Personal information
- Full name: Wesley Oliveira de Carvalho
- Date of birth: 4 June 1974 (age 51)
- Place of birth: Itapetinga, Brazil
- Position: Goalkeeper

Team information
- Current team: Cruzeiro (assistant)

Youth career
- Years: Team
- Vitória

Managerial career
- 2010–2012: Vitória U17
- 2012–2017: Vitória U20
- 2015: Vitória (interim)
- 2017: Vitória (interim)
- 2017: Palmeiras U20
- 2017: Palmeiras (assistant)
- 2018–2021: Palmeiras U20
- 2018: Palmeiras (interim)
- 2022: Athletico Paranaense U23
- 2022: Athletico Paranaense (interim)
- 2023–2024: Athletico Paranaense (assistant)
- 2023: Athletico Paranaense (interim)
- 2024–: Cruzeiro (assistant)
- 2025: Cruzeiro (interim)
- 2026: Cruzeiro (interim)

= Wesley Carvalho =

Brazilian football manager (born 1974)

Wesley Oliveira de Carvalho (born 4 June 1974) is a Brazilian football coach. He is the current assistant coach of Cruzeiro.

==Career==
Born in Itapetinga, Bahia, Carvalho played was a goalkeeper in Vitória's youth setup, being Dida's backup during the 1993 Copa São Paulo de Futebol Júnior. He never played professionally during his career, but still joined the very same club in 1997, as a goalkeeping coach.
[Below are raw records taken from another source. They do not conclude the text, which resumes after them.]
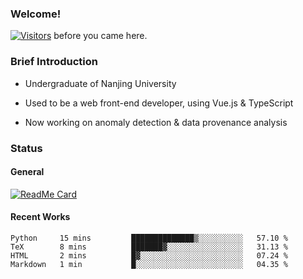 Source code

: ### Welcome!

[![Visitors](https://visitor-badge.laobi.icu/badge?page_id=HermitSun.HermitSun)]() before you came here.

### Brief Introduction

- Undergraduate of Nanjing University

- Used to be a web front-end developer, using Vue.js & TypeScript

- Now working on anomaly detection & data provenance analysis

### Status

#### General

[![ReadMe Card](https://github-readme-stats.hermitsun.vercel.app/api?username=HermitSun&count_private=true&show_icons=true)]()

#### Recent Works

<!--START_SECTION:waka-->
```text
Python     15 mins         ██████████████▒░░░░░░░░░░   57.10 % 
TeX        8 mins          ███████▓░░░░░░░░░░░░░░░░░   31.13 % 
HTML       2 mins          █▓░░░░░░░░░░░░░░░░░░░░░░░   07.24 % 
Markdown   1 min           █░░░░░░░░░░░░░░░░░░░░░░░░   04.35 % 
```
<!--END_SECTION:waka-->
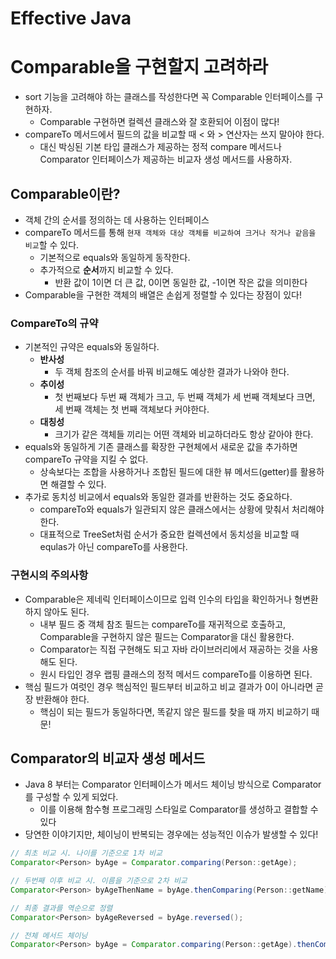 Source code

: # Effective Java

# Comparable을 구현할지 고려하라

- sort 기능을 고려해야 하는 클래스를 작성한다면 꼭 Comparable 인터페이스를 구현하자.
    - Comparable 구현하면 컬렉션 클래스와 잘 호환되어 이점이 많다!
- compareTo 메서드에서 필드의 값을 비교할 때 < 와 > 연산자는 쓰지 말아야 한다.
    - 대신 박싱된 기본 타입 클래스가 제공하는 정적 compare 메서드나 Comparator 인터페이스가 제공하는 비교자 생성 메서드를 사용하자.

## Comparable이란?

- 객체 간의 순서를 정의하는 데 사용하는 인터페이스
- compareTo 메서드를 통해 `현재 객체와 대상 객체를 비교하여 크거나 작거나 같음을 비교`할 수 있다.
    - 기본적으로 equals와 동일하게 동작한다.
    - 추가적으로 **순서**까지 비교할 수 있다.
        - 반환 값이 1이면 더 큰 값, 0이면 동일한 값, -1이면 작은 값을 의미한다
- Comparable을 구현한 객체의 배열은 손쉽게 정렬할 수 있다는 장점이 있다!

### **CompareTo의 규약**

- 기본적인 규약은 equals와 동일하다.
    - **반사성**
        - 두 객체 참조의 순서를 바꿔 비교해도 예상한 결과가 나와야 한다.
    - **추이성**
        - 첫 번째보다 두번 째 객체가 크고, 두 번째 객체가 세 번째 객체보다 크면, 세 번째 객체는 첫 번째 객체보다 커야한다.
    - **대칭성**
        - 크기가 같은 객체들 끼리는 어떤 객체와 비교하더라도 항상 같아야 한다.
- equals와 동일하게 기존 클래스를 확장한 구현체에서 새로운 값을 추가하면 compareTo 규약을 지킬 수 없다.
    - 상속보다는 조합을 사용하거나 조합된 필드에 대한 뷰 메서드(getter)를 활용하면 해결할 수 있다.
- 추가로 동치성 비교에서 equals와 동일한 결과를 반환하는 것도 중요하다.
    - compareTo와 equals가 일관되지 않은 클래스에서는 상황에 맞춰서 처리해야 한다.
    - 대표적으로 TreeSet처럼 순서가 중요한 컬렉션에서 동치성을 비교할 때 equlas가 아닌 compareTo를 사용한다.

### **구현시의 주의사항**

- Comparable은 제네릭 인터페이스이므로 입력 인수의 타입을 확인하거나 형변환 하지 않아도 된다.
    - 내부 필드 중 객체 참조 필드는 compareTo를 재귀적으로 호출하고, Comparable을 구현하지 않은 필드는 Comparator을 대신 활용한다.
    - Comparator는 직접 구현해도 되고 자바 라이브러리에서 재공하는 것을 사용해도 된다.
    - 원시 타입인 경우 랩핑 클래스의 정적 메서드 compareTo를 이용하면 된다.
- 핵심 필드가 여럿인 경우 핵심적인 필드부터 비교하고 비교 결과가 0이 아니라면 곧장 반환해야 한다.
    - 핵심이 되는 필드가 동일하다면, 똑같지 않은 필드를 찾을 때 까지 비교하기 때문!

## **Comparator의 비교자 생성 메서드**

- Java 8 부터는 Comparator 인터페이스가 메서드 체이닝 방식으로 Comparator를 구성할 수 있게 되었다.
    - 이를 이용해 함수형 프로그래밍 스타일로 Comparator를 생성하고 결합할 수 있다
- 당연한 이야기지만, 체이닝이 반복되는 경우에는 성능적인 이슈가 발생할 수 있다!

```java
// 최초 비교 시. 나이를 기준으로 1차 비교
Comparator<Person> byAge = Comparator.comparing(Person::getAge);

// 두번째 이후 비교 시. 이름을 기준으로 2차 비교
Comparator<Person> byAgeThenName = byAge.thenComparing(Person::getName);

// 최종 결과를 역순으로 정렬
Comparator<Person> byAgeReversed = byAge.reversed();

// 전체 메서드 체이닝
Comparator<Person> byAge = Comparator.comparing(Person::getAge).thenComparing(Person::getName).reversed();
``` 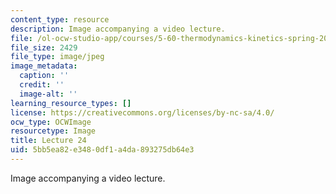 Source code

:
 ```yaml
---
content_type: resource
description: Image accompanying a video lecture.
file: /ol-ocw-studio-app/courses/5-60-thermodynamics-kinetics-spring-2008/5bb5ea82e3480df1a4da893275db64e3_lec24_th.jpg
file_size: 2429
file_type: image/jpeg
image_metadata:
  caption: ''
  credit: ''
  image-alt: ''
learning_resource_types: []
license: https://creativecommons.org/licenses/by-nc-sa/4.0/
ocw_type: OCWImage
resourcetype: Image
title: Lecture 24
uid: 5bb5ea82-e348-0df1-a4da-893275db64e3
---
```

Image accompanying a video lecture.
Carvalho left the club in 2003, and returned on two more occasions, being manager of the under-17s and the under-20s in the latter. On 20 May 2015, after Claudinei Oliveira's dismissal, he was named interim manager of the main squad in the Série B; he left the post a couple of weeks later, with three wins in four matches.

On 2 May 2017, Carvalho was again interim of the first team, replacing sacked Argel Fucks. Late in the month, after winning the year's Campeonato Baiano, he moved to Palmeiras and took over the under-20 squad. In October, he became Alberto Valentim's assistant in the first team, but returned to his previous role ahead of the 2018 season.
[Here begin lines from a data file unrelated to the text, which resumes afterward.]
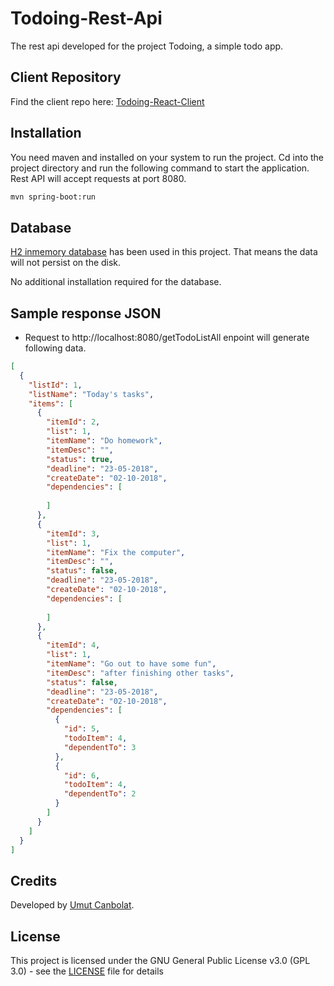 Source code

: # Todoing-Rest-Api
The rest api developed for the project Todoing, a simple todo app.

## Client Repository
Find the client repo here: [Todoing-React-Client](https://github.com/umutcanbolat/Todoing-React-Client)

## Installation

You need maven and installed on your system to run the project. Cd into the project directory and run the following command to start the application. Rest API will accept requests at port 8080.

```sh
mvn spring-boot:run
```

## Database

[H2 inmemory database](https://github.com/h2database/h2database) has been used in this project. That means the data will not persist on the disk. 

No additional installation required for the database.

## Sample response JSON

- Request to http://localhost:8080/getTodoListAll enpoint will generate following data.
```json
[
  {
    "listId": 1,
    "listName": "Today's tasks",
    "items": [
      {
        "itemId": 2,
        "list": 1,
        "itemName": "Do homework",
        "itemDesc": "",
        "status": true,
        "deadline": "23-05-2018",
        "createDate": "02-10-2018",
        "dependencies": [
          
        ]
      },
      {
        "itemId": 3,
        "list": 1,
        "itemName": "Fix the computer",
        "itemDesc": "",
        "status": false,
        "deadline": "23-05-2018",
        "createDate": "02-10-2018",
        "dependencies": [
          
        ]
      },
      {
        "itemId": 4,
        "list": 1,
        "itemName": "Go out to have some fun",
        "itemDesc": "after finishing other tasks",
        "status": false,
        "deadline": "23-05-2018",
        "createDate": "02-10-2018",
        "dependencies": [
          {
            "id": 5,
            "todoItem": 4,
            "dependentTo": 3
          },
          {
            "id": 6,
            "todoItem": 4,
            "dependentTo": 2
          }
        ]
      }
    ]
  }
]
```

## Credits
Developed by [Umut Canbolat](https://github.com/umutcanbolat).

## License
This project is licensed under the GNU General Public License v3.0 (GPL 3.0) - see the [LICENSE](LICENSE) file for details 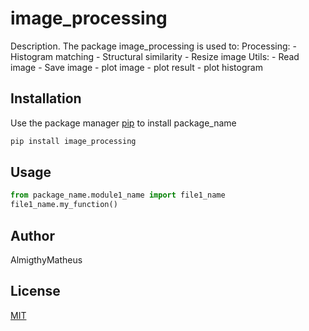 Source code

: # image_processing

Description. 
The package image_processing is used to:
	Processing:
		- Histogram matching
		- Structural similarity
		- Resize image
	Utils:
		- Read image
		- Save image
		- plot image
		- plot result
		- plot histogram


## Installation

Use the package manager [pip](https://pip.pypa.io/en/stable/) to install package_name

```bash
pip install image_processing
```

## Usage

```python
from package_name.module1_name import file1_name
file1_name.my_function()
```

## Author
AlmigthyMatheus

## License
[MIT](https://choosealicense.com/licenses/mit/)
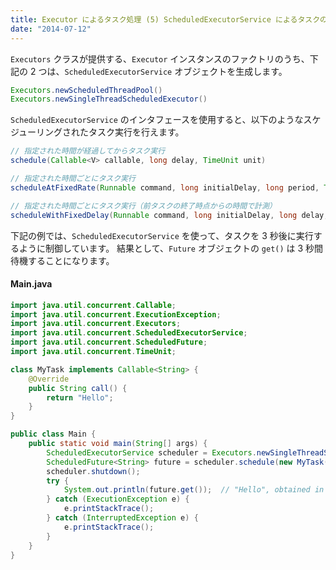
 ```yaml
---
title: Executor によるタスク処理 (5) ScheduledExecutorService によるタスクのスケジュール
date: "2014-07-12"
---
```


`Executors` クラスが提供する、`Executor` インスタンスのファクトリのうち、下記の 2 つは、`ScheduledExecutorService` オブジェクトを生成します。

```java
Executors.newScheduledThreadPool()
Executors.newSingleThreadScheduledExecutor()
```

`ScheduledExecutorService` のインタフェースを使用すると、以下のようなスケジューリングされたタスク実行を行えます。

```java
// 指定された時間が経過してからタスク実行
schedule(Callable<V> callable, long delay, TimeUnit unit)

// 指定された時間ごとにタスク実行
scheduleAtFixedRate(Runnable command, long initialDelay, long period, TimeUnit unit)

// 指定された時間ごとにタスク実行（前タスクの終了時点からの時間で計測）
scheduleWithFixedDelay(Runnable command, long initialDelay, long delay, TimeUnit unit)
```

下記の例では、`ScheduledExecutorService` を使って、タスクを 3 秒後に実行するように制御しています。
結果として、`Future` オブジェクトの `get()` は 3 秒間待機することになります。

#### Main.java

```java
import java.util.concurrent.Callable;
import java.util.concurrent.ExecutionException;
import java.util.concurrent.Executors;
import java.util.concurrent.ScheduledExecutorService;
import java.util.concurrent.ScheduledFuture;
import java.util.concurrent.TimeUnit;

class MyTask implements Callable<String> {
    @Override
    public String call() {
        return "Hello";
    }
}

public class Main {
    public static void main(String[] args) {
        ScheduledExecutorService scheduler = Executors.newSingleThreadScheduledExecutor();
        ScheduledFuture<String> future = scheduler.schedule(new MyTask(), 3, TimeUnit.SECONDS);
        scheduler.shutdown();
        try {
            System.out.println(future.get());  // "Hello", obtained in 3 seconds
        } catch (ExecutionException e) {
            e.printStackTrace();
        } catch (InterruptedException e) {
            e.printStackTrace();
        }
    }
}
```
In July 2018, Carvalho was Verdão's interim for one match, a 3–0 win over Paraná. On 24 August 2021, he left the club on a mutual agreement.

On 25 January 2022, it was announced that Carvalho would be the new under-20 manager of Santos, but instead he moved to Athletico Paranaense to become their under-23 manager on 9 February. On 5 May, after the club dismissed assistants Maurício Souza and Bruno Lazaroni, he was named interim head coach of the side for one match.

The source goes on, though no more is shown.